Nonostante le intenzioni della band fossero quelle di prendere le distanze dal precedente album, Suicide Season in realtà sviluppa le idee e il sound di Count Your Blessings in qualcosa di più convincente e in linea con la “fama” della band. Infatti, se il disco d’esordio si prendeva troppo sul serio, SS riflette fedelmente l’immagine della formazione, pur conservando l’intensità e la violenza del debutto. C’è anche chi si riferisce al secondo sforzo dei Bring Me the Horizon come “party deathcore” più che metalcore tout-court: in effetti tra gang vocals, breakdown a profusione, testi che inneggiano alle sbronze e al divertimento sfrenato, oltre a un voler essere di continuo ‘over the top’, la definizione calza a pennello.
La opener The Comedown funge da ponte con Count Your Blessings, e prepara il terreno per Chelsea Smile, primo vero singolo di successo dei Nostri. Ma oltre alle ospitate di JJ Peters dei Deez Nuts e di Sam Carter degli Architects, Suicide Season tocca vette inaspettatamente alte in particolar modo con It Was Written in Blood e la title track, che lasciano presagire la direzione che Oli Sykes e i suoi prenderanno in futuro. Non mancano i momenti trash, in cui si rispecchia la violenza da e contro il pubblico e i fattacci di cronaca che hanno coinvolto il frontman (che si rivolge alla ragazza a cui avrebbe urinato addosso durante uno show in No Need for Introductions, I’ve Read About Girls Like You on the Backs of Toilet Doors in questi termini “And after everything you put me through, I should of fucking pissed on you”…)

…E OGGI
Come anticipato qualche riga sopra, Suicide Season rappresenta il primo tassello in un percorso di crescita professionale sempre più inarrestabile. I Nostri sono stati tra i primi a dimostrare su scala globale che l’estetica “metal” non fa una formazione metal e viceversa, attirandosi con le loro canotte slabbrate, i jeans stracciati e i ciuffi piastrati nero corvini le furie più o meno giustificate dei puristi del metallo, ma anche uno stuolo di fan (alcuni fedelissimi, altri legati più a un disco in particolare che ai BMTH in sé) e una schiera di band clone al costante inseguimento delle fortune dei propri “numi tutelari”.

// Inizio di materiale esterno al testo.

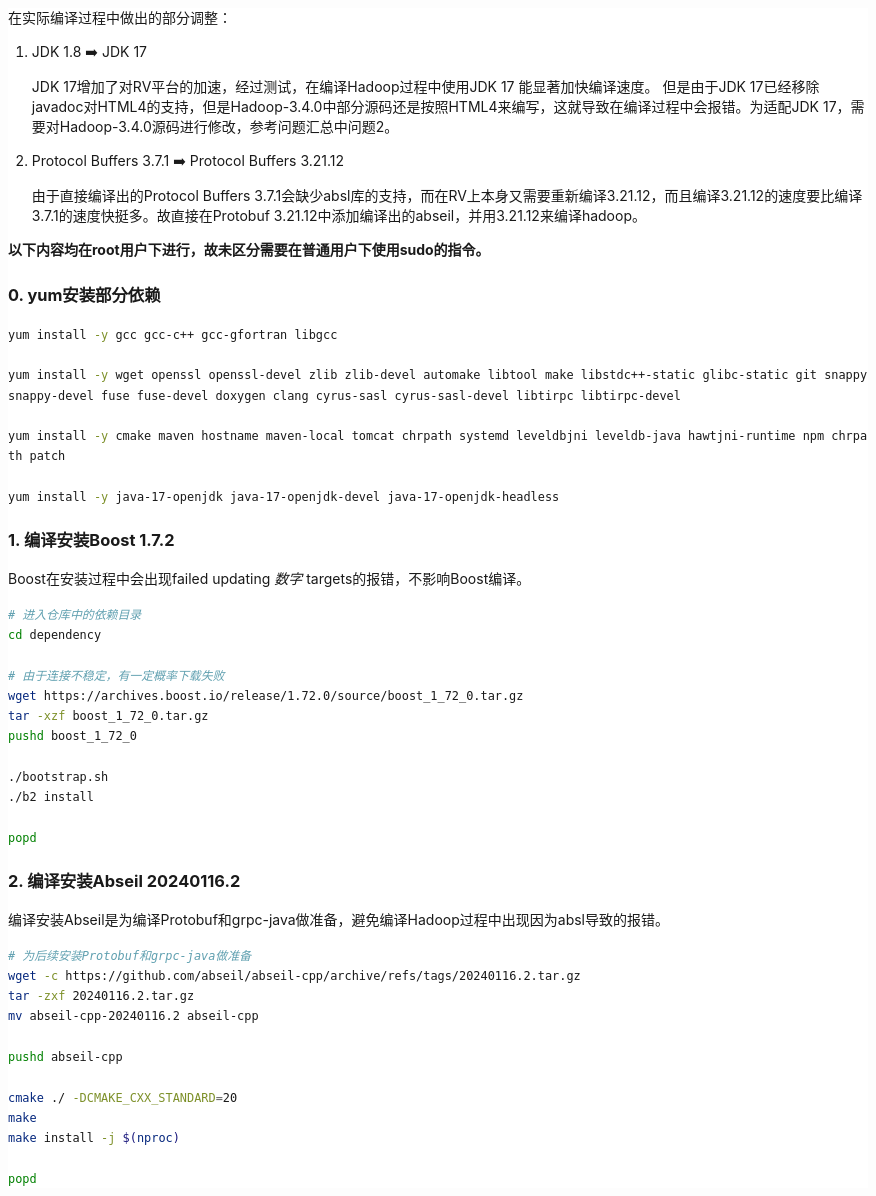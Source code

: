在实际编译过程中做出的部分调整：
1. JDK 1.8 ➡️ JDK 17

	JDK 17增加了对RV平台的加速，经过测试，在编译Hadoop过程中使用JDK 17 能显著加快编译速度。
	但是由于JDK 17已经移除javadoc对HTML4的支持，但是Hadoop-3.4.0中部分源码还是按照HTML4来编写，这就导致在编译过程中会报错。为适配JDK 17，需要对Hadoop-3.4.0源码进行修改，参考问题汇总中问题2。

2. Protocol Buffers 3.7.1 ➡️ Protocol Buffers 3.21.12

	由于直接编译出的Protocol Buffers 3.7.1会缺少absl库的支持，而在RV上本身又需要重新编译3.21.12，而且编译3.21.12的速度要比编译3.7.1的速度快挺多。故直接在Protobuf 3.21.12中添加编译出的abseil，并用3.21.12来编译hadoop。

**以下内容均在root用户下进行，故未区分需要在普通用户下使用sudo的指令。**

### **0. yum安装部分依赖**
```bash
yum install -y gcc gcc-c++ gcc-gfortran libgcc

yum install -y wget openssl openssl-devel zlib zlib-devel automake libtool make libstdc++-static glibc-static git snappy snappy-devel fuse fuse-devel doxygen clang cyrus-sasl cyrus-sasl-devel libtirpc libtirpc-devel

yum install -y cmake maven hostname maven-local tomcat chrpath systemd leveldbjni leveldb-java hawtjni-runtime npm chrpath patch

yum install -y java-17-openjdk java-17-openjdk-devel java-17-openjdk-headless
```

### **1. 编译安装Boost 1.7.2**
Boost在安装过程中会出现failed updating *数字* targets的报错，不影响Boost编译。
```bash
# 进入仓库中的依赖目录
cd dependency

# 由于连接不稳定，有一定概率下载失败
wget https://archives.boost.io/release/1.72.0/source/boost_1_72_0.tar.gz
tar -xzf boost_1_72_0.tar.gz
pushd boost_1_72_0

./bootstrap.sh
./b2 install

popd
```

### **2. 编译安装Abseil 20240116.2**
编译安装Abseil是为编译Protobuf和grpc-java做准备，避免编译Hadoop过程中出现因为absl导致的报错。
```bash
# 为后续安装Protobuf和grpc-java做准备
wget -c https://github.com/abseil/abseil-cpp/archive/refs/tags/20240116.2.tar.gz
tar -zxf 20240116.2.tar.gz
mv abseil-cpp-20240116.2 abseil-cpp

pushd abseil-cpp

cmake ./ -DCMAKE_CXX_STANDARD=20
make
make install -j $(nproc)

popd
```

Un altro grande merito dei Bring Me the Horizon, a prescindere dalle scelte artistiche ed estetiche, è la costante evoluzione del proprio sound ad ogni album, e il coraggio di mutare forma di release in release. Dopo qualche sostituzione in line-up, raggiunta la fama internazionale con There Is a Hell, Believe Me I’ve Seen It. There Is a Heaven, Let’s Keep It a Secret. (2010), rafforzata ulteriormente dall’arrivo in formazione del tastierista Jordan Fish e dalla conseguente pubblicazione di Sempiternal nel 2013, con That’s the Spirit (2015) i britannici sono arrivati alla consacrazione definitiva, gestendo con sapienza sonorità alternative e pop rock. Tra qualche mese scopriremo su quali fondamenta si baserà Amo, il nuovo attesissimo disco dei Nostri.